In another case, the Southern District of Ohio granted Ranir’s motion to dismiss for improper venue in Procter & Gamble Company v. Ranir, LLC, 1-17-cv-00185 (S.D. Ohio Aug. 17, 2017) (Order, Judge Timothy S. Black, Dkt. 36). The court concluded that the TC Heartland decision applies to all open patent infringement cases and that objecting to personal jurisdiction is not necessary to challenge venue.
In March 2017, prior to the Supreme Court issuing its TC Heartland decision, Procter & Gamble (“P&G”) filed a complaint alleging that venue was proper because the Southern District of Ohio has personal jurisdiction over Ranir. A few days later, P&G filed a motion for preliminary injunction. Ranir promptly moved to dismiss, arguing that venue was improper because it is incorporated in Delaware and has its principal place of business in Michigan, not Ohio. P&G responded by arguing that the TC Heartland decision did not apply retroactively to the case, that P&G’s preliminary injunction motion should be decided before Ranir’s improper venue motion, and that Ranir had waived its improper venue defense by not challenging personal jurisdiction in its motion to dismiss.
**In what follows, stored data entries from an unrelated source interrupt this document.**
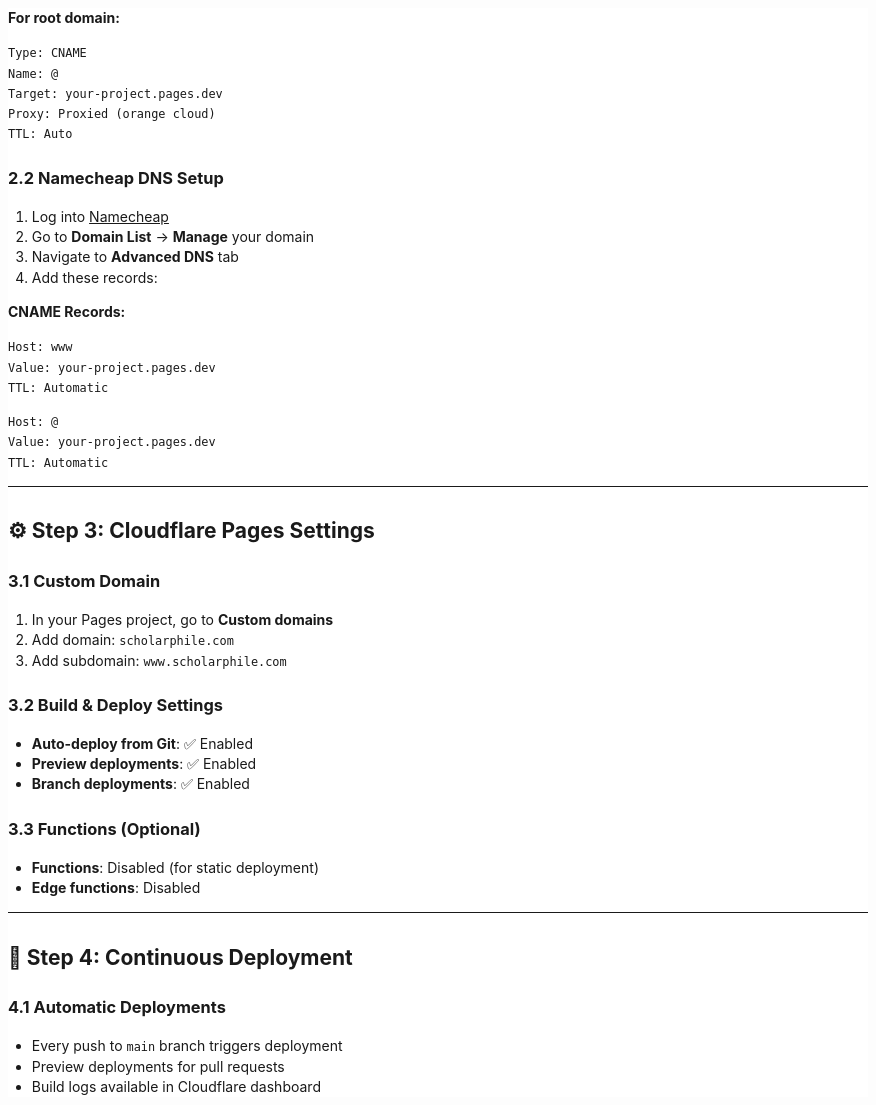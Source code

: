 **For root domain:**
```
Type: CNAME
Name: @
Target: your-project.pages.dev
Proxy: Proxied (orange cloud)
TTL: Auto
```

### 2.2 Namecheap DNS Setup
1. Log into [Namecheap](https://namecheap.com)
2. Go to **Domain List** → **Manage** your domain
3. Navigate to **Advanced DNS** tab
4. Add these records:

**CNAME Records:**
```
Host: www
Value: your-project.pages.dev
TTL: Automatic
```

```
Host: @
Value: your-project.pages.dev
TTL: Automatic
```

---

## ⚙️ **Step 3: Cloudflare Pages Settings**

### 3.1 Custom Domain
1. In your Pages project, go to **Custom domains**
2. Add domain: `scholarphile.com`
3. Add subdomain: `www.scholarphile.com`

### 3.2 Build & Deploy Settings
- **Auto-deploy from Git**: ✅ Enabled
- **Preview deployments**: ✅ Enabled
- **Branch deployments**: ✅ Enabled

### 3.3 Functions (Optional)
- **Functions**: Disabled (for static deployment)
- **Edge functions**: Disabled

---

## 🔄 **Step 4: Continuous Deployment**

### 4.1 Automatic Deployments
- Every push to `main` branch triggers deployment
- Preview deployments for pull requests
- Build logs available in Cloudflare dashboard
The court granted Ranir’s motion to dismiss, holding in key part that (1) the TC Heartland decision applies retroactively to all open cases, regardless of whether a complaint was filed prior to the decision being handed down (“The fact that P&G filed this case prior to the Supreme Court’s decision in TC Heartland does not mean it may proceed under an improper theory of venue.”); (2) courts must resolve venue before “addressing the merits of any claim, including a preliminary injunction;” and (3) the fact that Ranir did not object to personal jurisdiction is not the same as Ranir being deemed to “reside” in the district for purposes of venue (“A defendant’s waiver of personal jurisdiction can only ‘establish’ venue if venue is proper everywhere the defendant is subject to personal jurisdiction.”).